I don’t know whether When the Emperor Was Divine was sitting in my to-read pile or if I purchased it then or found it at the Little Free Library. I do know that I needed this book this year. Julie Otsuka’s story of a Japanese family living in California then interned during World War II made me look straight into what our country does, not what we say. It made me look at the people we do it to.

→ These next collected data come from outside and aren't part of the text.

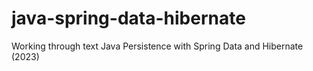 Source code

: # java-spring-data-hibernate
Working through text Java Persistence with Spring Data and Hibernate (2023)
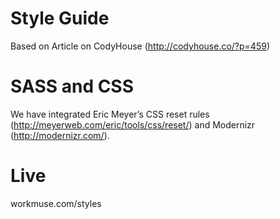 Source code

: Style Guide 
=========
Based on Article on CodyHouse (http://codyhouse.co/?p=459)

SASS and CSS
=========
We have integrated Eric Meyer’s CSS reset rules (http://meyerweb.com/eric/tools/css/reset/) and Modernizr (http://modernizr.com/).

Live
=========
workmuse.com/styles
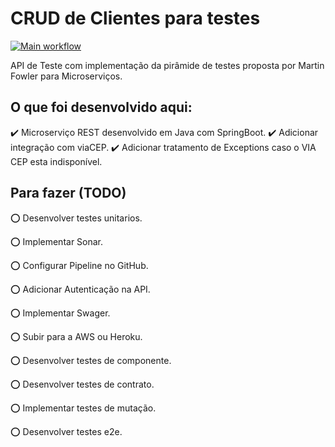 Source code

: # CRUD de Clientes para testes
[![Main workflow](https://github.com/elizeustachuka/cliente/actions/workflows/cicd-config.yml/badge.svg)](https://github.com/elizeustachuka/cliente/blob/main/.github/workflows/cicd-config.yml)

API de Teste com implementação da pirâmide de testes proposta por Martin Fowler para Microserviços.

## O que foi desenvolvido aqui:
:heavy_check_mark: Microserviço REST desenvolvido em Java com SpringBoot.
:heavy_check_mark: Adicionar integração com viaCEP.
:heavy_check_mark: Adicionar tratamento de Exceptions caso o VIA CEP esta indisponível.

## Para fazer (TODO)
:o: Desenvolver testes unitarios.

:o: Implementar Sonar.

:o: Configurar Pipeline no GitHub.

:o: Adicionar Autenticação na API.

:o: Implementar Swager.

:o: Subir para a AWS ou Heroku.

:o: Desenvolver testes de componente.

:o: Desenvolver testes de contrato.

:o: Implementar testes de mutação.

:o: Desenvolver testes e2e.
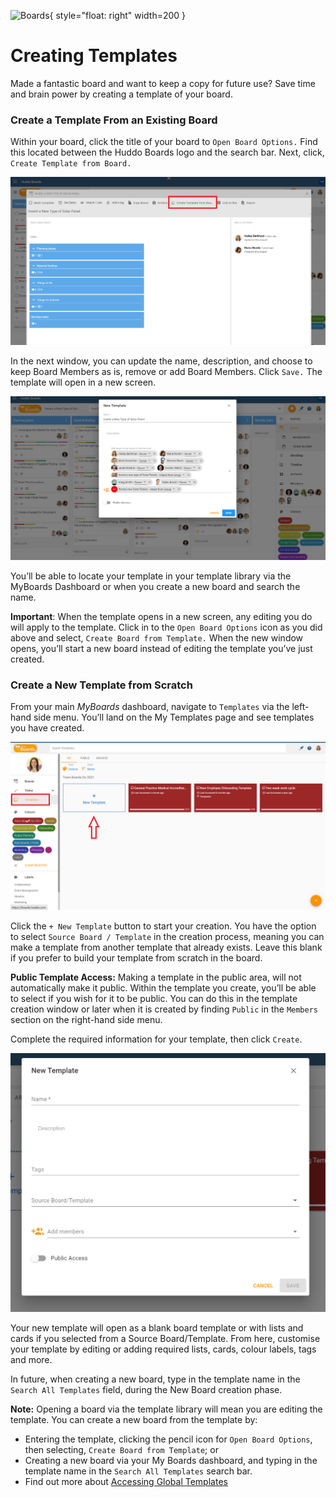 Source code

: ![Boards](../../../assets/images/boards-logo.jpg){ style="float: right" width=200 }

# Creating Templates

Made a fantastic board and want to keep a copy for future use? Save time and brain power by creating a template of your board.

### Create a Template From an Existing Board
Within your board, click the title of your board to `Open Board Options.` Find this located between the Huddo Boards logo and the search bar. Next, click, `Create Template from Board.`

![](./createtemplate1.png)

In the next window, you can update the name, description, and choose to keep Board Members as is, remove or add Board Members. Click `Save.` The template will open in a new screen.

![](./createtemplate2.png)

You’ll be able to locate your template in your template library via the MyBoards Dashboard or when you create a new board and search the name.

**Important**: When the template opens in a new screen, any editing you do will apply to the template. Click in to the `Open Board Options` icon as you did above and select, `Create Board from Template.` When the new window opens, you’ll start a new board instead of editing the template you’ve just created.

### Create a New Template from Scratch

From your main *MyBoards* dashboard, navigate to `Templates` via the left-hand side menu.
You’ll land on the My Templates page and see templates you have created.

![](./createtemplate3.png)

Click the `+ New Template` button to start your creation. You have the option to select `Source Board / Template` in the creation process, meaning you can make a template from another template that already exists. Leave this blank if you prefer to build your template from scratch in the board. 

**Public Template Access:** Making a template in the public area, will not automatically make it public. Within the template you create, you’ll be able to select if you wish for it to be public. You can do this in the template creation window or later when it is created by finding `Public` in the `Members` section on the right-hand side menu.

Complete the required information for your template, then click `Create`.  

![](./createtemplate4.png)

Your new template will open as a blank board template or with lists and cards if you selected from a Source Board/Template. From here, customise your template by editing or adding required lists, cards, colour labels, tags and more.

In future, when creating a new board, type in the template name in the `Search All Templates` field, during the New Board creation phase.

**Note:** Opening a board via the template library will mean you are editing the template. You can create a new board from the template by:

*	Entering the template, clicking the pencil icon for `Open Board Options`, then selecting, `Create Board from Template`; or
*	Creating a new board via your My Boards dashboard, and typing in the template name in the `Search All Templates` search bar.
*	Find out more about [Accessing Global Templates](global.md)
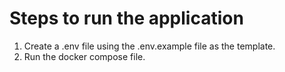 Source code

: # Steps to run the application

1. Create a .env file using the .env.example file as the template.
2. Run the docker compose file.
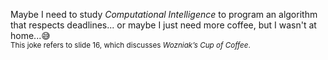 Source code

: Maybe I need to study *Computational Intelligence* to program an algorithm that respects deadlines... or maybe I just need more coffee, but I wasn't at home...😅 <br/>
<sub>This joke refers to slide 16, which discusses *Wozniak’s Cup of Coffee*.</sub>
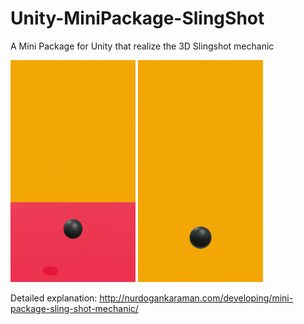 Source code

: # Unity-MiniPackage-SlingShot
A Mini Package for Unity that realize the 3D Slingshot mechanic

<img src="./Package-SlingShot/Recordings/movie_003%20gif.gif" width="200">    <img src="./Package-SlingShot/Recordings/movie_005%20gif.gif" width="200">


Detailed explanation:
http://nurdogankaraman.com/developing/mini-package-sling-shot-mechanic/
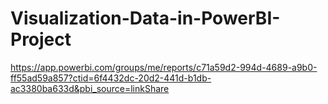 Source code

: # Visualization-Data-in-PowerBI-Project

https://app.powerbi.com/groups/me/reports/c71a59d2-994d-4689-a9b0-ff55ad59a857?ctid=6f4432dc-20d2-441d-b1db-ac3380ba633d&pbi_source=linkShare
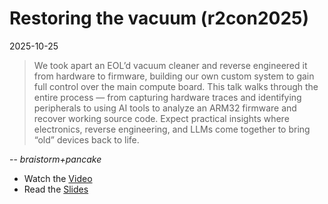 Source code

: # Restoring the vacuum (r2con2025)

2025-10-25

> We took apart an EOL’d vacuum cleaner and reverse engineered it from hardware
> to firmware, building our own custom system to gain full control over the main
> compute board. This talk walks through the entire process — from capturing
> hardware traces and identifying peripherals to using AI tools to analyze an
> ARM32 firmware and recover working source code. Expect practical insights 
> where electronics, reverse engineering, and LLMs come together to bring 
> “old” devices back to life.

-- *braistorm+pancake*

* Watch the [Video](https://www.youtube.com/watch?v=NpXJ5rTHaRA)
* Read the [Slides](./r2con2025-RestoringTheVacuum.pdf)

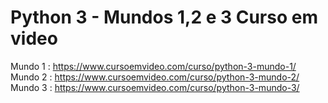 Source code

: # Python 3 - Mundos 1,2 e 3 Curso em video

Mundo 1 : https://www.cursoemvideo.com/curso/python-3-mundo-1/
Mundo 2 : https://www.cursoemvideo.com/curso/python-3-mundo-2/
Mundo 3 : https://www.cursoemvideo.com/curso/python-3-mundo-3/
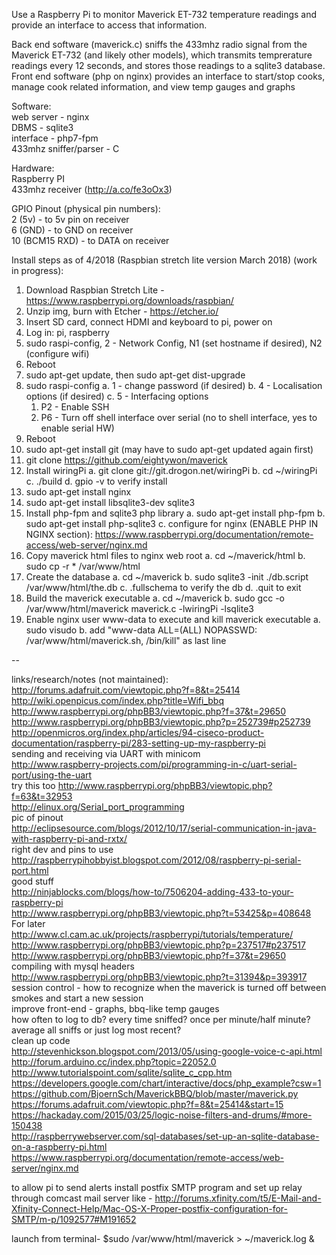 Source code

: Use a Raspberry Pi to monitor Maverick ET-732 temperature readings and provide an interface to access that information.

Back end software (maverick.c) sniffs the 433mhz radio signal from the Maverick ET-732 (and likely other models), which transmits temprerature readings every 12 seconds, and stores those readings to a sqlite3 database. Front end software (php on nginx) provides an interface to start/stop cooks, manage cook related information, and view temp gauges and graphs

Software:  
web server - nginx  
DBMS - sqlite3  
interface - php7-fpm   
433mhz sniffer/parser - C  

Hardware:  
Raspberry PI  
433mhz receiver (http://a.co/fe3oOx3)  

GPIO Pinout (physical pin numbers):  
2 (5v) - to 5v pin on receiver  
6 (GND) - to GND on receiver  
10 (BCM15 RXD) - to DATA on receiver  

Install steps as of 4/2018 (Raspbian stretch lite version March 2018) (work in progress):
1. Download Raspbian Stretch Lite - https://www.raspberrypi.org/downloads/raspbian/
2. Unzip img, burn with Etcher - https://etcher.io/
3. Insert SD card, connect HDMI and keyboard to pi, power on
4. Log in: pi, raspberry
5. sudo raspi-config, 2 - Network Config, N1 (set hostname if desired), N2 (configure wifi)
6. Reboot
7. sudo apt-get update, then sudo apt-get dist-upgrade
8. sudo raspi-config
  a. 1 - change password (if desired)
  b. 4 - Localisation options (if desired)
  c. 5 - Interfacing options
     1. P2 - Enable SSH
     2. P6 - Turn off shell interface over serial (no to shell interface, yes to enable serial HW)
9. Reboot
10. sudo apt-get install git (may have to sudo apt-get updated again first)
11. git clone https://github.com/eightywon/maverick
12. Install wiringPi
   a. git clone git://git.drogon.net/wiringPi
   b. cd ~/wiringPi
   c. ./build
   d. gpio -v to verify install
13. sudo apt-get install nginx 
14. sudo apt-get install libsqlite3-dev sqlite3
15. Install php-fpm and sqlite3 php library
   a. sudo apt-get install php-fpm
   b. sudo apt-get install php-sqlite3
   c. configure for nginx (ENABLE PHP IN NGINX section): https://www.raspberrypi.org/documentation/remote-access/web-server/nginx.md
16. Copy maverick html files to nginx web root
   a. cd ~/maverick/html
   b. sudo cp -r * /var/www/html
17. Create the database
   a. cd ~/maverick
   b. sudo sqlite3 -init ./db.script /var/www/html/the.db
   c. .fullschema to verify the db
   d. .quit to exit     
18. Build the maverick executable
   a. cd ~/maverick
   b. sudo gcc -o /var/www/html/maverick maverick.c -lwiringPi -lsqlite3
19. Enable nginx user www-data to execute and kill maverick executable
   a. sudo visudo
   b. add "www-data ALL=(ALL) NOPASSWD: /var/www/html/maverick.sh, /bin/kill" as last line

--

links/research/notes (not maintained):
http://forums.adafruit.com/viewtopic.php?f=8&t=25414  
http://wiki.openpicus.com/index.php?title=Wifi_bbq  
http://www.raspberrypi.org/phpBB3/viewtopic.php?f=37&t=29650  
http://www.raspberrypi.org/phpBB3/viewtopic.php?p=252739#p252739  
http://openmicros.org/index.php/articles/94-ciseco-product-documentation/raspberry-pi/283-setting-up-my-raspberry-pi  
sending and receiving via UART with minicom   
http://www.raspberry-projects.com/pi/programming-in-c/uart-serial-port/using-the-uart  
try this too http://www.raspberrypi.org/phpBB3/viewtopic.php?f=63&t=32953  
http://elinux.org/Serial_port_programming  
pic of pinout  
http://eclipsesource.com/blogs/2012/10/17/serial-communication-in-java-with-raspberry-pi-and-rxtx/  
right dev and pins to use  
http://raspberrypihobbyist.blogspot.com/2012/08/raspberry-pi-serial-port.html  
good stuff  
http://ninjablocks.com/blogs/how-to/7506204-adding-433-to-your-raspberry-pi  
http://www.raspberrypi.org/phpBB3/viewtopic.php?t=53425&p=408648  
For later  
http://www.cl.cam.ac.uk/projects/raspberrypi/tutorials/temperature/  
http://www.raspberrypi.org/phpBB3/viewtopic.php?p=237517#p237517  
http://www.raspberrypi.org/phpBB3/viewtopic.php?f=37&t=29650  
compiling with mysql headers  
http://www.raspberrypi.org/phpBB3/viewtopic.php?t=31394&p=393917  
session control - how to recognize when  the maverick is turned off between smokes and start a new session  
improve front-end - graphs, bbq-like temp gauges  
how often to log to db? every time sniffed? once per minute/half minute? average all sniffs or just log most recent?  
clean up code  
http://stevenhickson.blogspot.com/2013/05/using-google-voice-c-api.html  
http://forum.arduino.cc/index.php?topic=22052.0   
http://www.tutorialspoint.com/sqlite/sqlite_c_cpp.htm  
https://developers.google.com/chart/interactive/docs/php_example?csw=1  
https://github.com/BjoernSch/MaverickBBQ/blob/master/maverick.py  
https://forums.adafruit.com/viewtopic.php?f=8&t=25414&start=15  
https://hackaday.com/2015/03/25/logic-noise-filters-and-drums/#more-150438  
http://raspberrywebserver.com/sql-databases/set-up-an-sqlite-database-on-a-raspberry-pi.html  
https://www.raspberrypi.org/documentation/remote-access/web-server/nginx.md  

to allow pi to send alerts install postfix SMTP program and set up relay through comcast mail server like - http://forums.xfinity.com/t5/E-Mail-and-Xfinity-Connect-Help/Mac-OS-X-Proper-postfix-configuration-for-SMTP/m-p/1092577#M191652  

launch from terminal- $sudo /var/www/html/maverick > ~/maverick.log &


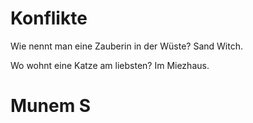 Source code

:# Konflikte

Wie nennt man eine Zauberin in der Wüste? Sand Witch.

Wo wohnt eine Katze am liebsten? Im Miezhaus.


# Munem S
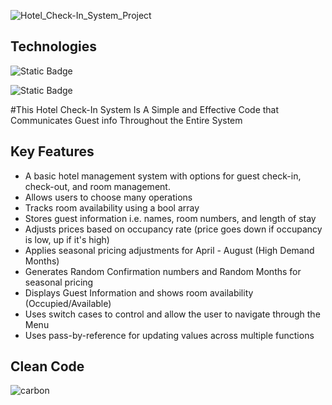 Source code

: ![Hotel_Check-In_System_Project](https://github.com/user-attachments/assets/6b31cc39-0b69-47f6-9baf-95f3c7301d25)


## Technologies
![Static Badge](https://img.shields.io/badge/C%2B%2B%20-%20?style=for-the-badge&logo=c%2B%2B&labelColor=black)


![Static Badge](https://img.shields.io/badge/Xcode%20-%20?style=for-the-badge&logo=Xcode&labelColor=black)

#This Hotel Check-In System Is A Simple and Effective Code that Communicates Guest info Throughout the Entire System 

## Key Features
- A basic hotel management system with options for guest check-in, check-out, and room management.
- Allows users to choose many operations
- Tracks room availability using a bool array
- Stores guest information i.e. names, room numbers, and length of stay
- Adjusts prices based on occupancy rate (price goes down if occupancy is low, up if it's high)
- Applies seasonal pricing adjustments for April - August (High Demand Months)
- Generates Random Confirmation numbers and Random Months for seasonal pricing
- Displays Guest Information and shows room availability (Occupied/Available)
- Uses switch cases to control and allow the user to navigate through the Menu
- Uses pass-by-reference for updating values across multiple functions

  


## Clean Code
![carbon](https://github.com/user-attachments/assets/cc44639c-f685-4274-bb43-4cc974702603)
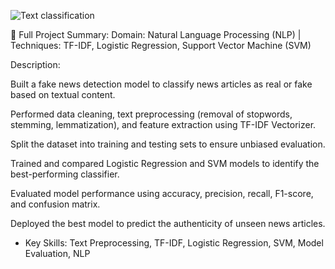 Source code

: 
![Text classification](https://github.com/user-attachments/assets/082a1b7a-885c-400d-8b81-f72e76c0a9bb)


📌 Full Project Summary:
Domain: Natural Language Processing (NLP) | Techniques: TF-IDF, Logistic Regression, Support Vector Machine (SVM)

Description:

Built a fake news detection model to classify news articles as real or fake based on textual content.

Performed data cleaning, text preprocessing (removal of stopwords, stemming, lemmatization), and feature extraction using TF-IDF Vectorizer.

Split the dataset into training and testing sets to ensure unbiased evaluation.

Trained and compared Logistic Regression and SVM models to identify the best-performing classifier.

Evaluated model performance using accuracy, precision, recall, F1-score, and confusion matrix.

Deployed the best model to predict the authenticity of unseen news articles.

- Key Skills: Text Preprocessing, TF-IDF, Logistic Regression, SVM, Model Evaluation, NLP

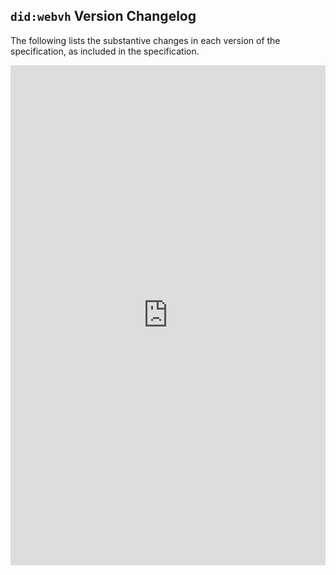 ## `did:webvh` Version Changelog

The following lists the substantive changes in each version of the
specification, as included in the specification.

<iframe src="https://identity.foundation/didwebvh/next/#didwebvh-version-changelog" width="100%" height="800" frameborder="0"></iframe>
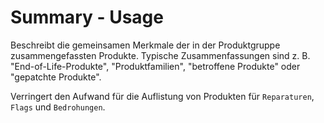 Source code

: # Summary - Usage

Beschreibt die gemeinsamen Merkmale der in der Produktgruppe zusammengefassten Produkte.
Typische Zusammenfassungen sind z. B. "End-of-Life-Produkte", "Produktfamilien", "betroffene Produkte" oder "gepatchte Produkte".

Verringert den Aufwand für die Auflistung von Produkten für `Reparaturen`, `Flags` und `Bedrohungen`. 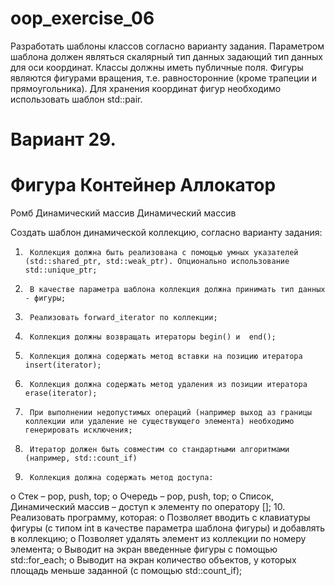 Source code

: # oop_exercise_06
Разработать шаблоны классов согласно варианту задания.  Параметром шаблона должен являться скалярный тип данных задающий тип данных для оси координат. Классы должны иметь публичные поля. Фигуры являются фигурами вращения, т.е. равносторонние (кроме трапеции и прямоугольника). Для хранения координат фигур необходимо использовать шаблон  std::pair.


# Вариант 29.  
# Фигура Контейнер Аллокатор
Ромб Динамический массив Динамический массив

Создать шаблон динамической коллекцию, согласно варианту задания:
1.   	Коллекция должна быть реализована с помощью умных указателей (std::shared_ptr, std::weak_ptr). Опционально использование std::unique_ptr;
2.   	В качестве параметра шаблона коллекция должна принимать тип данных - фигуры;
3.   	Реализовать forward_iterator по коллекции;
4.   	Коллекция должны возвращать итераторы begin() и  end();
5.   	Коллекция должна содержать метод вставки на позицию итератора insert(iterator);
6.   	Коллекция должна содержать метод удаления из позиции итератора erase(iterator);
7.   	При выполнении недопустимых операций (например выход аз границы коллекции или удаление не существующего элемента) необходимо генерировать исключения;
8.   	Итератор должен быть совместим со стандартными алгоритмами (например, std::count_if)
9.   	Коллекция должна содержать метод доступа:
o	Стек – pop, push, top;
o	Очередь – pop, push, top;
o	Список, Динамический массив – доступ к элементу по оператору [];
10.	Реализовать программу, которая:
o	Позволяет вводить с клавиатуры фигуры (с типом int в качестве параметра шаблона фигуры) и добавлять в коллекцию;
o	Позволяет удалять элемент из коллекции по номеру элемента;
o	Выводит на экран введенные фигуры c помощью std::for_each;
o	Выводит на экран количество объектов, у которых площадь меньше заданной (с помощью  std::count_if);
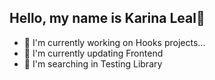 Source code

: ## Hello, my name is Karina Leal👋

- 🔭 I'm currently working on Hooks projects...
- 🌱 I'm currently updating Frontend
- 👯 I'm searching in Testing Library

The book opens with a Japanese woman, a mother, we later learn, seeing the evacuation order near her home in Berkeley. She returns home and begins packing and preparing her home. Her acceptance seemed strange to me until I understood that her husband had already been arrested. She takes down their artwork, hides their valuables, feeds the stray dog her children cared for a feast and then kills it. When she killed that dog I understood a lot more about her character. This was not a woman who had given up. This was a woman who had no choice and she was going to do the best she could to help her family survive. She knew that dog could not survive alone on the streets and so she gave him the best ending she could. There are glimpses of neighbors helping her in small ways as there are glimpses of the racism her family encounters. But no one can change anything.
Spanning the entirety of the family’s internment and until they and then their patriarch return home, this book is filled with quiet details that speak loud. Otsuka lets us peek inside the experiences of each family member and we see not just the freezing cold, flu and diarrhea of the camps but also a boy’s ritual probing of his imprisoned father’s shoes, the missing of plums, and the worry of whether the porch light was left on or off. We see the family’s strength, their endurance. When the family returns to their wrecked home and works to clean and rebuild it room by room, we think it might be okay, this awful thing that our country did, because they were strong enough to withstand it. But of course it isn’t okay, not that it happened, not that it could happen again. We see this in the father, once a gentle man now broken. All because he had the wrong blood.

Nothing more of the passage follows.